We were always a family of five. Maybe it was because I was the lonely, only child that grew up deep in the mountains. So I loved having my big, busy family. I was never a mom that wanted a mother’s day out, or daycare, or vacations without kids. I loved the chaos, the fighting, the lollipops stuck to my clothes. When the kids were small, once a week my parents would watch them while we went to dinner. We ended out spending the evening talking about the kids, wondering what they were doing, and picking up some little plastic toy for when we walked in. There was no better feeling than walking in the door and having three little bodies launch into our arms, explaining different tortures they had done to Mimi that night and wondering what goodies we had brought.
Vacations were the same way. Five of us would squeeze in the car to drive for miles while fighting over the portable TV, fighting over who was taking up too much room in back, and hollering that they couldn’t wait one more mile for a bathroom. As I contemplated jumping out of a moving vehicle, I knew, in my heart, this was as good as it got.
So last week we had to go out of town. We thought we would take an extra few days and make a mini-vacation out of it. But my oldest couldn’t go. Realizing we are now in a time of grown children, we decided to go with just the four of us. My oldest said he would go with us next time.
The four of us piled in the car and headed out. But the car felt empty. Because we weren’t five, we didn’t need to pile stuff on the roof. Because we were four, no one got squeezed in the very back seat. And because we were four, our bathroom breaks were cut down by twenty percent. It felt downright wrong.
My younger son was forced to torture me because he missed his brother. For 400 miles, I was the one to take the twisted arms and pulled hair. My daughter got twice the remarks that she was ugly and dumb because he didn’t have his big brother to insult. And as she nursed her bruised ego and I nursed my sore arm, we all felt so empty without Charley.
We went to the beach for the day, but my son had no one to drown and no one to rub sand in their face. He tried it out on his sister, but it just wasn’t the same. She posed no threat of retaliation with bodily harm. She just hollered and then he had to deal with Dad. My husband retaliated with groundings and confiscated keys. Not the same as getting chased down the beach and having his face shoved in the sand. How we missed Charley.

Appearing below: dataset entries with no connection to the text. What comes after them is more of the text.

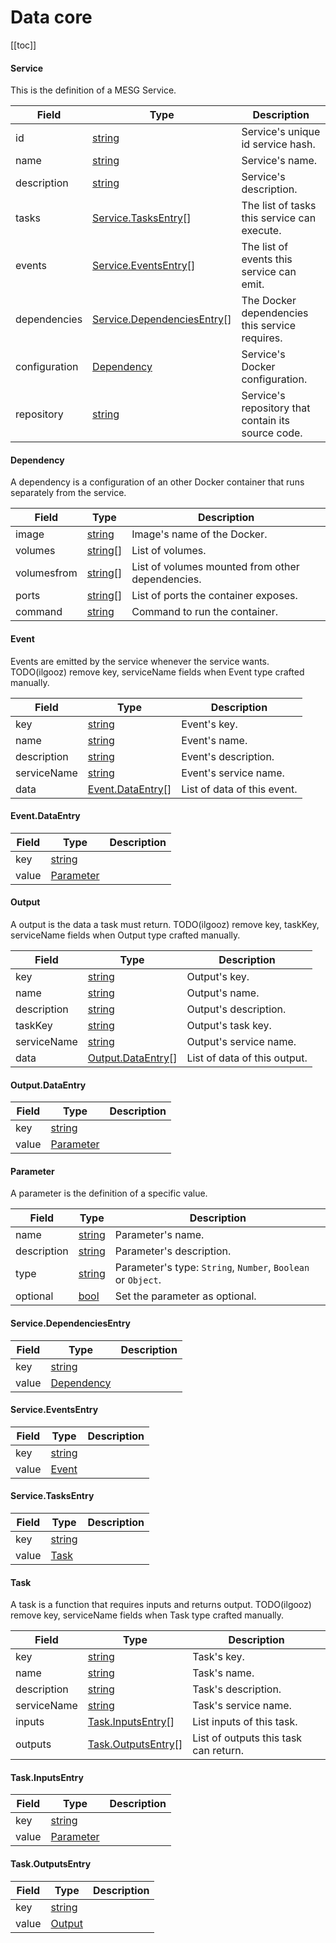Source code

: 



# Data core
<!--
DO NOT EDIT
This file is generated using the ./scripts/build-proto.sh scripts
Please update the github.com/mesg-foundation/core/interface/grpc/core/service.proto file
-->



[[toc]]
















#### Service
This is the definition of a MESG Service.


| Field | Type | Description |
| ----- | ---- | ----------- |
| id | [string](#string) | Service's unique id service hash. |
| name | [string](#string) | Service's name. |
| description | [string](#string) | Service's description. |
| tasks | [Service.TasksEntry](#core.Service.TasksEntry)[] | The list of tasks this service can execute. |
| events | [Service.EventsEntry](#core.Service.EventsEntry)[] | The list of events this service can emit. |
| dependencies | [Service.DependenciesEntry](#core.Service.DependenciesEntry)[] | The Docker dependencies this service requires. |
| configuration | [Dependency](#core.Dependency) | Service's Docker configuration. |
| repository | [string](#string) | Service's repository that contain its source code. |





















#### Dependency
A dependency is a configuration of an other Docker container that runs separately from the service.


| Field | Type | Description |
| ----- | ---- | ----------- |
| image | [string](#string) | Image's name of the Docker. |
| volumes | [string](#string)[] | List of volumes. |
| volumesfrom | [string](#string)[] | List of volumes mounted from other dependencies. |
| ports | [string](#string)[] | List of ports the container exposes. |
| command | [string](#string) | Command to run the container. |







#### Event
Events are emitted by the service whenever the service wants.
TODO(ilgooz) remove key, serviceName fields when Event type crafted manually.


| Field | Type | Description |
| ----- | ---- | ----------- |
| key | [string](#string) | Event's key. |
| name | [string](#string) | Event's name. |
| description | [string](#string) | Event's description. |
| serviceName | [string](#string) | Event's service name. |
| data | [Event.DataEntry](#core.Event.DataEntry)[] | List of data of this event. |







#### Event.DataEntry



| Field | Type | Description |
| ----- | ---- | ----------- |
| key | [string](#string) |  |
| value | [Parameter](#core.Parameter) |  |







#### Output
A output is the data a task must return.
TODO(ilgooz) remove key, taskKey, serviceName fields when Output type crafted manually.


| Field | Type | Description |
| ----- | ---- | ----------- |
| key | [string](#string) | Output's key. |
| name | [string](#string) | Output's name. |
| description | [string](#string) | Output's description. |
| taskKey | [string](#string) | Output's task key. |
| serviceName | [string](#string) | Output's service name. |
| data | [Output.DataEntry](#core.Output.DataEntry)[] | List of data of this output. |







#### Output.DataEntry



| Field | Type | Description |
| ----- | ---- | ----------- |
| key | [string](#string) |  |
| value | [Parameter](#core.Parameter) |  |







#### Parameter
A parameter is the definition of a specific value.


| Field | Type | Description |
| ----- | ---- | ----------- |
| name | [string](#string) | Parameter's name. |
| description | [string](#string) | Parameter's description. |
| type | [string](#string) | Parameter's type: `String`, `Number`, `Boolean` or `Object`. |
| optional | [bool](#bool) | Set the parameter as optional. |









#### Service.DependenciesEntry



| Field | Type | Description |
| ----- | ---- | ----------- |
| key | [string](#string) |  |
| value | [Dependency](#core.Dependency) |  |







#### Service.EventsEntry



| Field | Type | Description |
| ----- | ---- | ----------- |
| key | [string](#string) |  |
| value | [Event](#core.Event) |  |







#### Service.TasksEntry



| Field | Type | Description |
| ----- | ---- | ----------- |
| key | [string](#string) |  |
| value | [Task](#core.Task) |  |







#### Task
A task is a function that requires inputs and returns output.
TODO(ilgooz) remove key, serviceName fields when Task type crafted manually.


| Field | Type | Description |
| ----- | ---- | ----------- |
| key | [string](#string) | Task's key. |
| name | [string](#string) | Task's name. |
| description | [string](#string) | Task's description. |
| serviceName | [string](#string) | Task's service name. |
| inputs | [Task.InputsEntry](#core.Task.InputsEntry)[] | List inputs of this task. |
| outputs | [Task.OutputsEntry](#core.Task.OutputsEntry)[] | List of outputs this task can return. |







#### Task.InputsEntry



| Field | Type | Description |
| ----- | ---- | ----------- |
| key | [string](#string) |  |
| value | [Parameter](#core.Parameter) |  |







#### Task.OutputsEntry



| Field | Type | Description |
| ----- | ---- | ----------- |
| key | [string](#string) |  |
| value | [Output](#core.Output) |  |






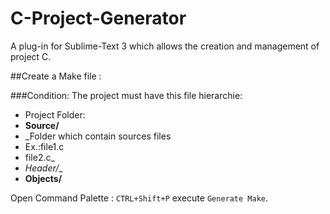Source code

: C-Project-Generator
===================

A plug-in for Sublime-Text 3 which allows the creation and management of project C.

##Create a Make file :

###Condition:
The project must have this file hierarchie:

* Project Folder:
 *  __Source/__ 
   *  _Folder which contain sources files
   *  Ex.:file1.c
   * file2.c_
 *  _Header/__
 *  __Objects/__


Open  Command Palette : `CTRL+Shift+P` execute `Generate Make`.

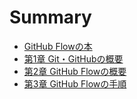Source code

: # Summary

* [GitHub Flowの本](README.md)
* [第1章 Git・GitHubの概要](chapter1.md)
* [第2章 GitHub Flowの概要](chapter2.md)
* [第3章 GitHub Flowの手順](chapter3.md)

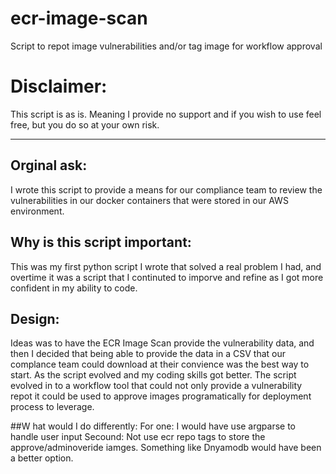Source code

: # ecr-image-scan
Script to repot image vulnerabilities and/or tag image for workflow approval

# Disclaimer: 
This script is as is.  Meaning I provide no support and if you wish to use feel free, but you do so at your own risk.

---
## Orginal ask: 
I wrote this script to provide a means for our compliance team to review the vulnerabilities in our docker containers that were stored in our AWS environment.  

## Why is this script important:
This was my first python script I wrote that solved a real problem I had, and overtime it was a script that I continuted to imporve and refine as I got more confident in my ability to code.

## Design:
Ideas was to have the ECR Image Scan provide the vulnerability data, and then I decided that being able to provide the data in a CSV that our complance team could download at their convience was the best way to start.  As the script evolved and my coding skills got better.  The script evolved in to a workflow tool that could not only provide a vulnerability repot it could be used to approve images programatically for deployment process to leverage.

##W hat would I do differently:
For one:  I would have use argparse to handle user input
Secound: Not use ecr repo tags to store the approve/adminoveride iamges.  Something like Dnyamodb would have been a better option.
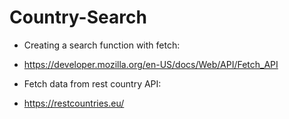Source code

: # Country-Search

* Creating a search function with fetch:
* https://developer.mozilla.org/en-US/docs/Web/API/Fetch_API

* Fetch data from rest country API:
* https://restcountries.eu/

Too sad with only four of us, we headed home a day early and couldn’t wait to see how we had been missed, too. I knew that we would enter the driveway to big hugs, a cake, a brass band, and the Mormon Tabernacle Choir.
We pulled in and noticed his truck was not there. Not to worry, I thought, he’s out getting the brass band. He had to have missed us, too. We unloaded the car, and still no Charley. Maybe he was out getting fireworks to herald our homecoming. We unpacked our stuff, ordered pizza, and went to bed. No Charley. I fell asleep on the couch waiting for the brass band who surely must have gotten lost and was playing for a mistaken family in Dogwood.
Around midnight a smiling son walked in the door, gave me a hug, and plopped down in the chair. I asked where he’d been. He said he and the girlfriend had gone to dinner, to a movie, hung out with friends. They had a good time. I stared at him. "Glad you missed me so much. Where is the brass band?"
Looking at me like I was crazy, he yawned, and headed to bed. I stared at the empty chai
r, and remembered the days of entering the house to squeals of delight. I guess time has passed and my children have grown tall and strong and independent. Isn’t that what I wanted to happen? But I still hear the echoes of the squeals. And I really would have liked the brass band.